Detecting and logging state transition in any finite state machine
Jun 2019 ~ Aug 2019
Reading time ~2 minutes
Introduction
This is a project I did during my internship at Texas Instruments. As a Digital Design Engineer Intern, I was given the opportunity to work on a project that will be implemented in TI’s new chip. Everything on this page just consists of my project and nothing specific to the chip. I used Verilog to design a new module that can be useful during the chip’s post-fab debug scenarios.
Purpose of my module
A typical chip contains numerous different Finite State Machines(FSM) working concurrently. Finite State Machine is a model of computation that is used in digital design. It processes a sequence of inputs that changes the state of the system. For example, there could be a Master FSM controlling the overall behavior of the chip, and once it changes state, the pulse from the Master FSM will kick off the relevant sub-FSMs to go through its cycle. Because FSMs show the behavior of the chip, capturing the history of the states can give a good insight of what is happening inside the chip. After the chip is manufactured, however, the number of signals the user can interact with becomes very limited. Unlike simulation, we can’t monitor every single signal to debug. To remedy this problem, my module was created with the ability to detect the state changes internally, log the historical data in an internal memory per FSM module, and output the data to user on demand.
Module behavior
Whenever my module detects a state change, it triggers the internal FIFO to push the name of the state. When a read signal is received, it triggers the FIFO to pop the data. In addition to the name of the state, the number of clock cycles that the chip resided in that state was also concatenated to the data and fed into the FIFO. There are also many different useful input signals and output flags that was implemented in the module. Please reach out to me to learn more about this project.

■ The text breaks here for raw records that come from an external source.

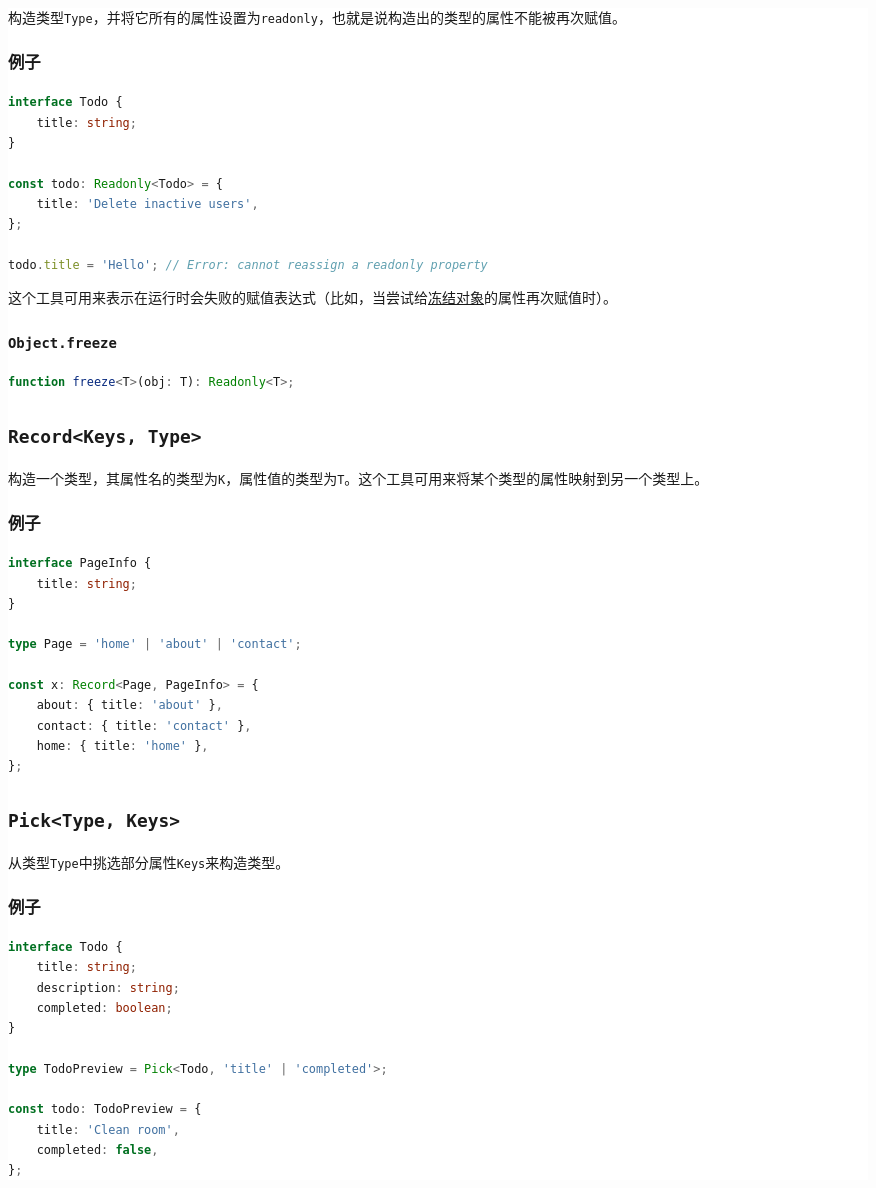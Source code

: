构造类型`Type`，并将它所有的属性设置为`readonly`，也就是说构造出的类型的属性不能被再次赋值。

### 例子

```typescript
interface Todo {
    title: string;
}

const todo: Readonly<Todo> = {
    title: 'Delete inactive users',
};

todo.title = 'Hello'; // Error: cannot reassign a readonly property
```

这个工具可用来表示在运行时会失败的赋值表达式（比如，当尝试给[冻结对象](https://developer.mozilla.org/en-US/docs/Web/JavaScript/Reference/Global_Objects/Object/freeze)的属性再次赋值时）。

### `Object.freeze`

```typescript
function freeze<T>(obj: T): Readonly<T>;
```

## `Record<Keys, Type>`

构造一个类型，其属性名的类型为`K`，属性值的类型为`T`。这个工具可用来将某个类型的属性映射到另一个类型上。

### 例子

```typescript
interface PageInfo {
    title: string;
}

type Page = 'home' | 'about' | 'contact';

const x: Record<Page, PageInfo> = {
    about: { title: 'about' },
    contact: { title: 'contact' },
    home: { title: 'home' },
};
```

## `Pick<Type, Keys>`

从类型`Type`中挑选部分属性`Keys`来构造类型。

### 例子

```typescript
interface Todo {
    title: string;
    description: string;
    completed: boolean;
}

type TodoPreview = Pick<Todo, 'title' | 'completed'>;

const todo: TodoPreview = {
    title: 'Clean room',
    completed: false,
};
```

Further steps after designing the module
I not only designed the module all by myself, but I also created testbench to mimic the behaviors of the module. This means that I wrote testcases for normal behavior as well as edge and corner cases. This was followed by checking my testbench for code coverage to check how much of the module’s behavior was tested via my testbench. Lastly, I ran my code through a synthesis tool to ensure that it will be synthesizable and to observe the number of flops it uses.
Reflection
Little did I know before the project, building a successful design requires extensive verification steps. The design isn’t completed just after making the module. An amazing, intricate design cannot be implemented into a chip if no one decides to do design verification.